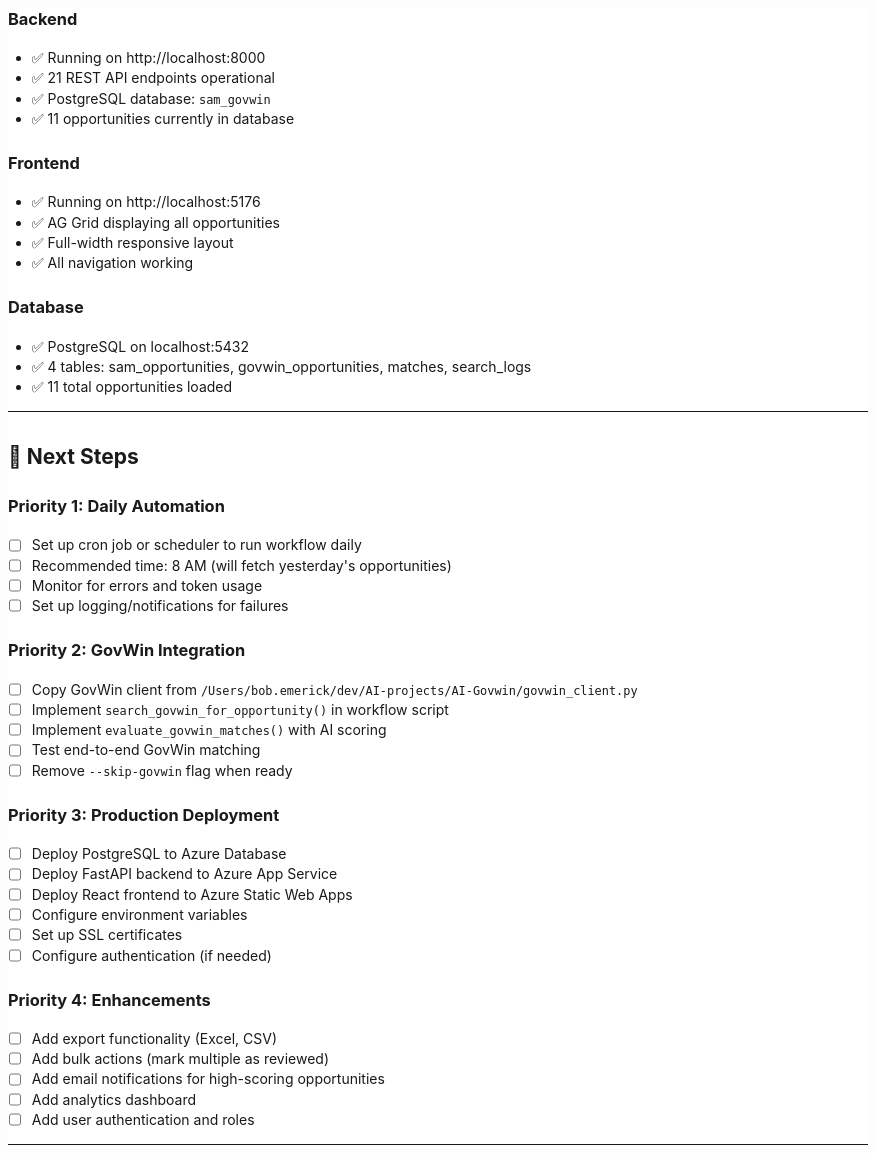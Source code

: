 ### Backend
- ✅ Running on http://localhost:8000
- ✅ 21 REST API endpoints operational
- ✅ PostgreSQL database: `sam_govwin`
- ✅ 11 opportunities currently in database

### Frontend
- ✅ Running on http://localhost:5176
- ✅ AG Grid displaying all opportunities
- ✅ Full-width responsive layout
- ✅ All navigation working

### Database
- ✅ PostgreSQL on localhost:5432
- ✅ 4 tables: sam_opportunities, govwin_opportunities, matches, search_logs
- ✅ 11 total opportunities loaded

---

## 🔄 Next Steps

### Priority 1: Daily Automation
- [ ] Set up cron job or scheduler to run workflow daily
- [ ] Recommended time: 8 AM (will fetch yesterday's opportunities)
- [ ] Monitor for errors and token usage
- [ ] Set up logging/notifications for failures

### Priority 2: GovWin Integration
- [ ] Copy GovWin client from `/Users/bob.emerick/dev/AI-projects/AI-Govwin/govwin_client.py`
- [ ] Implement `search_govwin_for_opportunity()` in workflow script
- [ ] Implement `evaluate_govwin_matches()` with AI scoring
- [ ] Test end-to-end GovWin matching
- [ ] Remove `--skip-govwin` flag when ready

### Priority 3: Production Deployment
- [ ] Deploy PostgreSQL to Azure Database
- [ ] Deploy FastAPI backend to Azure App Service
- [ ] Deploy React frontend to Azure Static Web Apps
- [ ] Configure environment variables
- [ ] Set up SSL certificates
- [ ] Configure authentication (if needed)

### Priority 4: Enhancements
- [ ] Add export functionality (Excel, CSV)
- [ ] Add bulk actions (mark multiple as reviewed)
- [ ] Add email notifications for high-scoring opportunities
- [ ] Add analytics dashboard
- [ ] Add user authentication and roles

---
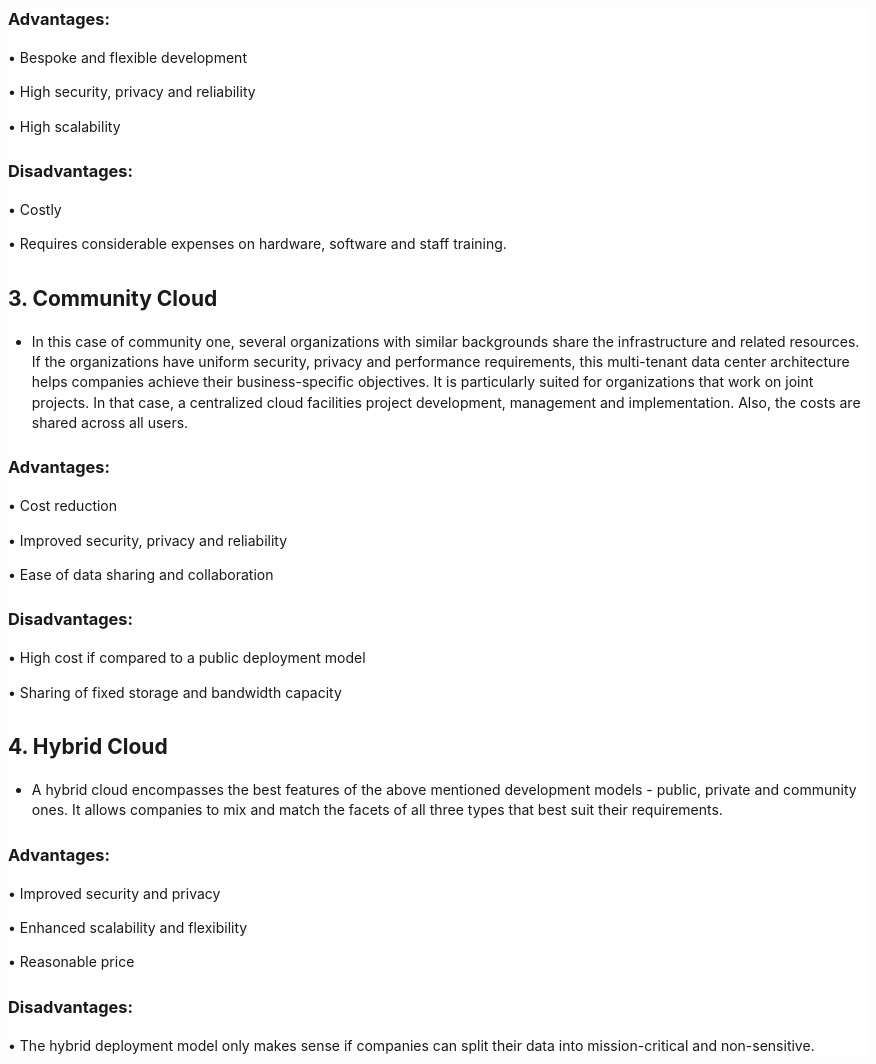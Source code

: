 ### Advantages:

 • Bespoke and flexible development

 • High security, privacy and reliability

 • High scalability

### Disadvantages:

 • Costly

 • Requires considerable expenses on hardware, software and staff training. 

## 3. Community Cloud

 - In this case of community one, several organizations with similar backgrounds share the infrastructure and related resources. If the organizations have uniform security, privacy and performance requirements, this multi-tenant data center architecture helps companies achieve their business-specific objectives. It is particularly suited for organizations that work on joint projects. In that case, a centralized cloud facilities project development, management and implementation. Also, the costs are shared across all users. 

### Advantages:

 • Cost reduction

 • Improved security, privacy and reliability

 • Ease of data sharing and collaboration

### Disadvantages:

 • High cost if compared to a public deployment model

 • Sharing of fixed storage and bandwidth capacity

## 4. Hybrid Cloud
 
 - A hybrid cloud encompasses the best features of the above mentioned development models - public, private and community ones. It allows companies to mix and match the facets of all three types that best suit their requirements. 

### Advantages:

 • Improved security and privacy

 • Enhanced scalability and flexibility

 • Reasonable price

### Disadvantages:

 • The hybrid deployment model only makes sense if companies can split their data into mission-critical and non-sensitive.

◆ ◆ ◆ ◆

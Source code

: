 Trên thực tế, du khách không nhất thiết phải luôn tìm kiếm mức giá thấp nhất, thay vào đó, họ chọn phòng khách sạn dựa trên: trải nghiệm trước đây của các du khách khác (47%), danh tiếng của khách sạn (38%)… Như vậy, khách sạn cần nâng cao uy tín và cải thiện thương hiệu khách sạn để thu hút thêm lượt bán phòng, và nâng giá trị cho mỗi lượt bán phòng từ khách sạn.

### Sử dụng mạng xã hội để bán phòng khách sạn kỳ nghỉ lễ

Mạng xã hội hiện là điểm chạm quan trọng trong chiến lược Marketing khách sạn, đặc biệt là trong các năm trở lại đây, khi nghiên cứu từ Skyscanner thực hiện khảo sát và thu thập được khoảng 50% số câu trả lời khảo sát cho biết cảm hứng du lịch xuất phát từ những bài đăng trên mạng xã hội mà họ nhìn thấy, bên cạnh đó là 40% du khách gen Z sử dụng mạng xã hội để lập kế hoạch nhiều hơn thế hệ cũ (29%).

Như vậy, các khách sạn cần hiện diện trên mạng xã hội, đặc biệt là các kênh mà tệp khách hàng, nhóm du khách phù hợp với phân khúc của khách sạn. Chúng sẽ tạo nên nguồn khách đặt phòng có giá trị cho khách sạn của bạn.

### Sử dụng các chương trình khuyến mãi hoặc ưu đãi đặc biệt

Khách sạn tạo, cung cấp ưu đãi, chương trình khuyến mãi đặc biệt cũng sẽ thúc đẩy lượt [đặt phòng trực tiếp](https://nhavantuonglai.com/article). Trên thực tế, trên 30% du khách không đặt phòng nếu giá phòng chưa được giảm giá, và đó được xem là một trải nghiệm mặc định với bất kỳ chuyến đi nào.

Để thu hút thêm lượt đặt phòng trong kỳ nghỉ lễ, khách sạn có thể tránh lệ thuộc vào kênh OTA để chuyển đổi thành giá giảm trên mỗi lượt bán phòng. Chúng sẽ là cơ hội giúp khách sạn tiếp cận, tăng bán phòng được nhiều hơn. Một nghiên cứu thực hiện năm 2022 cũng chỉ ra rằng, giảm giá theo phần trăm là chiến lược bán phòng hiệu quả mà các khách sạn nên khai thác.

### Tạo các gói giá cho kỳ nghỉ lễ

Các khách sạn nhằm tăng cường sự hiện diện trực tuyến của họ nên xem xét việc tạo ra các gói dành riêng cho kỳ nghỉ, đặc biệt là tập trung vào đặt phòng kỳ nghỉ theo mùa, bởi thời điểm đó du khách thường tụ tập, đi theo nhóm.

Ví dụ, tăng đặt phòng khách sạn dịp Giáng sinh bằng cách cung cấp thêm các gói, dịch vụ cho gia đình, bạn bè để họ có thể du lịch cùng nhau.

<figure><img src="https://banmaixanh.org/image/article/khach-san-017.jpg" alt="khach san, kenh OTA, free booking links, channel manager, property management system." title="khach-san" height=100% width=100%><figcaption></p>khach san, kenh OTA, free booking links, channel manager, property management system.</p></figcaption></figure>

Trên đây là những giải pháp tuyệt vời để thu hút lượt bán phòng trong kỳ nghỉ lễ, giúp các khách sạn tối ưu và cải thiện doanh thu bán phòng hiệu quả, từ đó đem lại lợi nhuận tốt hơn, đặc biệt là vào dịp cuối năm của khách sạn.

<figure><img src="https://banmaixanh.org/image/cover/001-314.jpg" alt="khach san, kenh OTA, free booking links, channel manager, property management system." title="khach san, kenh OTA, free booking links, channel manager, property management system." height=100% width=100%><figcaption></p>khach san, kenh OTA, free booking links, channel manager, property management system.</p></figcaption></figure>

◆ ◆ ◆ ◆

Set down again, word for word, the stretch of records from the line with "### Frontend" to the line with "- [ ] Recommended", both of those lines included.

### Frontend
- ✅ Running on http://localhost:5176
- ✅ AG Grid displaying all opportunities
- ✅ Full-width responsive layout
- ✅ All navigation working

### Database
- ✅ PostgreSQL on localhost:5432
- ✅ 4 tables: sam_opportunities, govwin_opportunities, matches, search_logs
- ✅ 11 total opportunities loaded

---

## 🔄 Next Steps

### Priority 1: Daily Automation
- [ ] Set up cron job or scheduler to run workflow daily
- [ ] Recommended time: 8 AM (will fetch yesterday's opportunities)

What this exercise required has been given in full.